Job Description
Responsibilities
- We are seeking an experienced Machine Learning Engineer to join our AI/ML Engineering team. You will be responsible for developing and optimizing complex data pipelines, integrating model pipelines, and building scalable AI/ML solutions, including large language models (LLMs). The ideal candidate will possess a robust background in traditional machine learning, deep learning, and significant experience with large datasets and cloud-based AI services.
- Develop and optimize complex data pipelines, applying machine learning engineering principles to enhance efficiency and scalability.
- Integrate and optimize data and model pipelines within production environments, diagnosing data inconsistencies and documenting assumptions.
- Collaborate with data science teams to review model-ready datasets and feature documentation, ensuring completeness and accuracy.
- Perform data discovery and analysis of raw data sources, applying business context to meet model development needs.

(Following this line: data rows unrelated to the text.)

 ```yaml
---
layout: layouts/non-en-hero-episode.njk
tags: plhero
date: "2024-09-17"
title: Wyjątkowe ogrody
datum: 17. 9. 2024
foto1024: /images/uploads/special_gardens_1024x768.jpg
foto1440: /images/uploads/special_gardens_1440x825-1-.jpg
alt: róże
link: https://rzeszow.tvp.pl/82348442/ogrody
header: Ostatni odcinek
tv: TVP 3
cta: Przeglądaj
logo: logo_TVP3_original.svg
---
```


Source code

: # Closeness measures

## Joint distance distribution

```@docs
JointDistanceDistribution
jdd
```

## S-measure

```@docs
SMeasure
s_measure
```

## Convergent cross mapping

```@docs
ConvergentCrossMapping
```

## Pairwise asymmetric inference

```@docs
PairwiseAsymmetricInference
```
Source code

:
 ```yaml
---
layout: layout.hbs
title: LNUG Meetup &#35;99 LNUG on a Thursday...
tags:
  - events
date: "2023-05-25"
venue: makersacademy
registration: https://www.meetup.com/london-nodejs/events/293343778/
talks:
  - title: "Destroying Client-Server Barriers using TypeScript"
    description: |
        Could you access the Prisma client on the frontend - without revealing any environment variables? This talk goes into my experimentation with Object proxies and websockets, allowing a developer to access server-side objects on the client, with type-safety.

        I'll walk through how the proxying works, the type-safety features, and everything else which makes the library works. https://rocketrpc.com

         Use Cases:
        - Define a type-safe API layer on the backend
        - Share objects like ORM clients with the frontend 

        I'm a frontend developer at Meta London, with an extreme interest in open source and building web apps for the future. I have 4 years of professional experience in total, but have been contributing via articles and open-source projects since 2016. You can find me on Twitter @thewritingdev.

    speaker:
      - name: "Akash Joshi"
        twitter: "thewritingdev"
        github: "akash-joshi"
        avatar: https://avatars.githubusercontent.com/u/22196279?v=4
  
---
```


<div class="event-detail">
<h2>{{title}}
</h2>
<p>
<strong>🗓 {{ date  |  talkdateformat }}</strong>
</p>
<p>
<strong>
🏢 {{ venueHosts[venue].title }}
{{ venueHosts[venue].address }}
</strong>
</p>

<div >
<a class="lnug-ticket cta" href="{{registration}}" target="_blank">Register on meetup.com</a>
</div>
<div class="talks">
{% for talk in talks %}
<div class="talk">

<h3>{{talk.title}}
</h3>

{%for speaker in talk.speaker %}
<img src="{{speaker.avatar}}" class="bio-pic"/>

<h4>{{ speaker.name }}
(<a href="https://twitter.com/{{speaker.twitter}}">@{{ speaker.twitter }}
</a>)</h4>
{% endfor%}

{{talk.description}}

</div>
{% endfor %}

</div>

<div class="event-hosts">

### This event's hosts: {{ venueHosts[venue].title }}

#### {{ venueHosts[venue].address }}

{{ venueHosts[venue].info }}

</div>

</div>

- Comfort with exploratory data exploration and tracking data lineage during inception or root cause analysis.
- Write and maintain model monitoring scripts, diagnosing issues and coordinating resolutions based on alerts.
Qualifications
- Around 5-8 years of relevant work experience.
- At least 3 years of hands-on experience designing ETL pipelines using AWS services (e.g., Glue, SageMaker).
- Proficiency in programming languages, particularly Python (including PySpark, PySQL) and familiarity with machine learning libraries and frameworks.
- Strong understanding of cloud technologies, including AWS and Azure.
- Experience with API design and development is a plus.
- Solid understanding of software engineering principles, including design patterns, testing, security, and version control.
- Familiarity with Feature Store usage, LLMs, GenAI, RAG, Prompt Engineering, and Model Evaluation.